Segment Start: Excerpted records
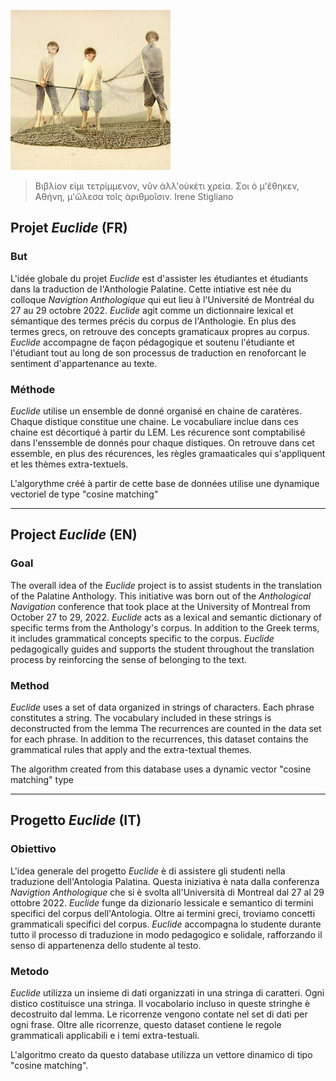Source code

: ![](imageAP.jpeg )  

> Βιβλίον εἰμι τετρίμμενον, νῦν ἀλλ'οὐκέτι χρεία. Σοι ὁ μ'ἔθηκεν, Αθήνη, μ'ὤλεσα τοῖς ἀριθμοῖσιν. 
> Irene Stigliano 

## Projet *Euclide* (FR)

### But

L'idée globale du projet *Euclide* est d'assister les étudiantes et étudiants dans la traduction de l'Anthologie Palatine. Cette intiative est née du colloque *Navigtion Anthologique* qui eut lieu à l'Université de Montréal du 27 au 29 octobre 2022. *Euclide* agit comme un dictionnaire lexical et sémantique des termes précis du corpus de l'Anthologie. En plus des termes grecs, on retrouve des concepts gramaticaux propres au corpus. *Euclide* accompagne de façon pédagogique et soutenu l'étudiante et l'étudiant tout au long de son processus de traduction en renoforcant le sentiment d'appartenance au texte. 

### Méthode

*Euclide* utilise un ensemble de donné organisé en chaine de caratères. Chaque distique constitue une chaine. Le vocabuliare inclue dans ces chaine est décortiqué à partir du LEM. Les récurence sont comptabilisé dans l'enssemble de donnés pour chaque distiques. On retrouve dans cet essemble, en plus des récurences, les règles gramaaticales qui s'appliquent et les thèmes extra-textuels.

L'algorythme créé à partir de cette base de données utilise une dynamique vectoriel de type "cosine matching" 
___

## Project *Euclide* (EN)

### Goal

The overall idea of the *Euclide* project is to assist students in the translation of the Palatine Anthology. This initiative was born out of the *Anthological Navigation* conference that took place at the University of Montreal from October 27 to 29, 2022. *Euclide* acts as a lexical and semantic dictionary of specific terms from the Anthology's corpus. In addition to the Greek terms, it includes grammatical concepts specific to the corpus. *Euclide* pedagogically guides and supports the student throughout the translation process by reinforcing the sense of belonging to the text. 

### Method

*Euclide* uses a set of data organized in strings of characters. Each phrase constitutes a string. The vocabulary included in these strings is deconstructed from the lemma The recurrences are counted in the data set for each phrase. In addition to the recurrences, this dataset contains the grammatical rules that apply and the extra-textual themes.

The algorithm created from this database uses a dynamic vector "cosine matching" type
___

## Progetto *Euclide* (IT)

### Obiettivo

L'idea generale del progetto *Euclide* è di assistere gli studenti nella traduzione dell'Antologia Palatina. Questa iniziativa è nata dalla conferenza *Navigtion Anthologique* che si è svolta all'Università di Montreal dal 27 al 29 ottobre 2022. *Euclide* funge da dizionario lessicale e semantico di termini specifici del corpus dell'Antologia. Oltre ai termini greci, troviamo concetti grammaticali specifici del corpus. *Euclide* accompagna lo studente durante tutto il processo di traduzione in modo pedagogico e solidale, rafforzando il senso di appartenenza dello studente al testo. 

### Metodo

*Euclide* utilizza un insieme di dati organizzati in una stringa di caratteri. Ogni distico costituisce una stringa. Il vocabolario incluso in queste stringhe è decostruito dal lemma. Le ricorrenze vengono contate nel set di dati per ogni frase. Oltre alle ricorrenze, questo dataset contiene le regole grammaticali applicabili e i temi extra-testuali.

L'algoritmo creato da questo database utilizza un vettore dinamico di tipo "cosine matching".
Segment End: Excerpted records
**Exercise prompt**
Please filter the entries for the word "type" and copy the lines that have it.

**Answer for this exercise**
L'algorythme créé à partir de cette base de données utilise une dynamique vectoriel de type "cosine matching" 
The algorithm created from this database uses a dynamic vector "cosine matching" type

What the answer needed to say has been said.